# Red Dead Redemption 2 kommt für den PC



## RawMangoJuli (4. Oktober 2019)

*Red Dead Redemption 2 kommt für den PC*

Heut wurde angekündigt, dass Red Dead Redemption 2 am 5. November für den PC erscheint (Steam im Dezember)


"The first game in the Red Dead Redemption series to be featured on the PC platform, 

Red Dead Redemption 2 for PC features a range of graphical and technical enhancements for increased immersion along with new Bounty Hunting Missions, Gang Hideouts, Weapons and more."


"Red Dead Redemption 2 for PC will also be available to pre-order at the Epic Games store, Greenman Gaming, the Humble Store, GameStop and additional digital retailers starting October 23rd with a pre-order bonus of 25 Gold Bars for Red Dead  Online. 

Red Dead Redemption 2 for PC will also be available to purchase on Steam this December."
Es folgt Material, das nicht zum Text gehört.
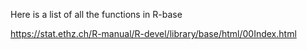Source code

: Here is a list of all the functions in R-base

https://stat.ethz.ch/R-manual/R-devel/library/base/html/00Index.html


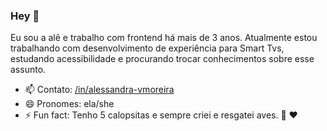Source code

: ### Hey 👋

Eu sou a alê e trabalho com frontend há mais de 3 anos. Atualmente estou trabalhando com desenvolvimento de experiência para Smart Tvs, estudando acessibilidade e procurando trocar conhecimentos sobre esse assunto. 

- 📫 Contato: [/in/alessandra-vmoreira](https://www.linkedin.com/in/alessandra-vmoreira/)
- 😄 Pronomes: ela/she
- ⚡ Fun fact: Tenho 5 calopsitas e sempre criei e resgatei aves. :parrot: :heart:

<!--
**alevieiramoreira/alevieiramoreira** is a ✨ _special_ ✨ repository because its `README.md` (this file) appears on your GitHub profile.

Here are some ideas to get you started:

- 🔭 I’m currently working on ...
- 🌱 I’m currently learning ...
- 👯 I’m looking to collaborate on ...
- 🤔 I’m looking for help with ...
- 💬 Ask me about ...
- 📫 How to reach me: ...
- 😄 Pronouns: ...
- ⚡ Fun fact: ...
-->
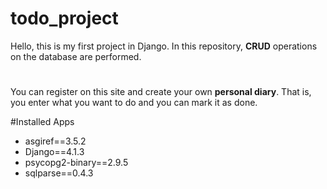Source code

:# todo_project
Hello, this is my first project in Django. In this repository, **CRUD** operations on the database are performed.
#
You can register on this site and create your own **personal diary**. That is, you enter what you want to do and you can mark it as done.

#Installed Apps
* asgiref==3.5.2
* Django==4.1.3
* psycopg2-binary==2.9.5
* sqlparse==0.4.3

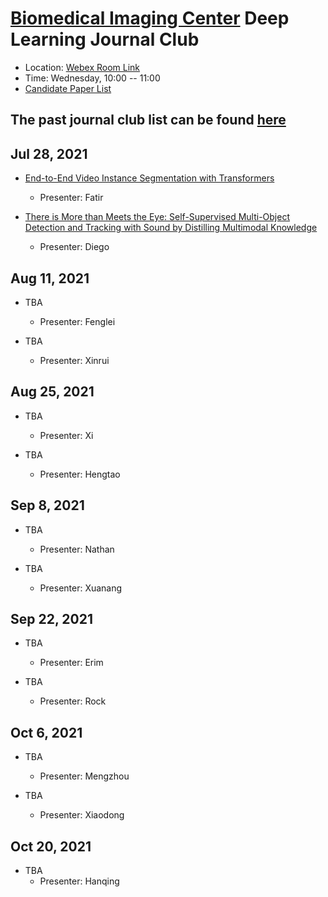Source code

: 
# [Biomedical Imaging Center](http://biotech.rpi.edu/centers/bic) Deep Learning Journal Club

* Location: [Webex Room Link](https://rensselaer.webex.com/rensselaer/j.php?MTID=m49361296c8f81319abe047bee1f83cca)
* Time: Wednesday, 10:00 -- 11:00
* [Candidate Paper List](https://docs.google.com/spreadsheets/d/1vZ-JJ5RGEbXtq1sZNlv_bujjWC0LmqcdTknoIjYEj_s)

## The past journal club list can be found [here](past_list.md)

## Jul 28, 2021
* [End-to-End Video Instance Segmentation with Transformers](https://openaccess.thecvf.com/content/CVPR2021/papers/Wang_End-to-End_Video_Instance_Segmentation_With_Transformers_CVPR_2021_paper.pdf)
	* Presenter: Fatir

* [There is More than Meets the Eye: Self-Supervised Multi-Object Detection and Tracking with Sound by Distilling Multimodal Knowledge](https://openaccess.thecvf.com/content/CVPR2021/papers/Valverde_There_Is_More_Than_Meets_the_Eye_Self-Supervised_Multi-Object_Detection_CVPR_2021_paper.pdf)
	* Presenter: Diego

## Aug 11, 2021
* TBA
	* Presenter: Fenglei

* TBA
	* Presenter: Xinrui

## Aug 25, 2021
* TBA
	* Presenter: Xi
	
* TBA
	* Presenter: Hengtao

## Sep 8, 2021
* TBA
	* Presenter: Nathan
	
* TBA
	* Presenter: Xuanang

## Sep 22, 2021
* TBA
	* Presenter: Erim
	
* TBA
	* Presenter: Rock

## Oct 6, 2021
* TBA
	* Presenter: Mengzhou
	
* TBA
	* Presenter: Xiaodong

## Oct 20, 2021
* TBA
	* Presenter: Hanqing
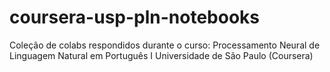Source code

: # coursera-usp-pln-notebooks
Coleção de colabs respondidos durante o curso: Processamento Neural de Linguagem Natural em Português I Universidade de São Paulo (Coursera)
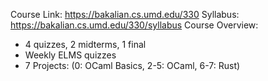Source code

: Course Link: https://bakalian.cs.umd.edu/330
Syllabus: https://bakalian.cs.umd.edu/330/syllabus
Course Overview:
- 4 quizzes, 2 midterms, 1 final
- Weekly ELMS quizzes
- 7 Projects: (0: OCaml Basics, 2-5: OCaml, 6-7: Rust)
mehr Inforationen sollen nächste Woche kommen


Red Dead Redemption 2 Coming to PC November 5th - Rockstar Games


----------



## Cook2211 (4. Oktober 2019)

*AW: Red Dead Redemption 2 kommt für den PC*

Gerade auch gelesen. Ich freue mich darauf RDR2 auf dem PC spielen zu können. Für mich ein Pflichtkauf.


----------



## Schak28 (4. Oktober 2019)

*AW: Red Dead Redemption 2 kommt für den PC*

1. April ?!? Omg der Wahnsinn 
Ich freu mich drauf  !!!


----------



## Metaltyp (4. Oktober 2019)

*AW: Red Dead Redemption 2 kommt für den PC*




			Dieser Inhalt steht nur eingeloggten Mitgliedern zur Verfügung.
        


'nuff said


----------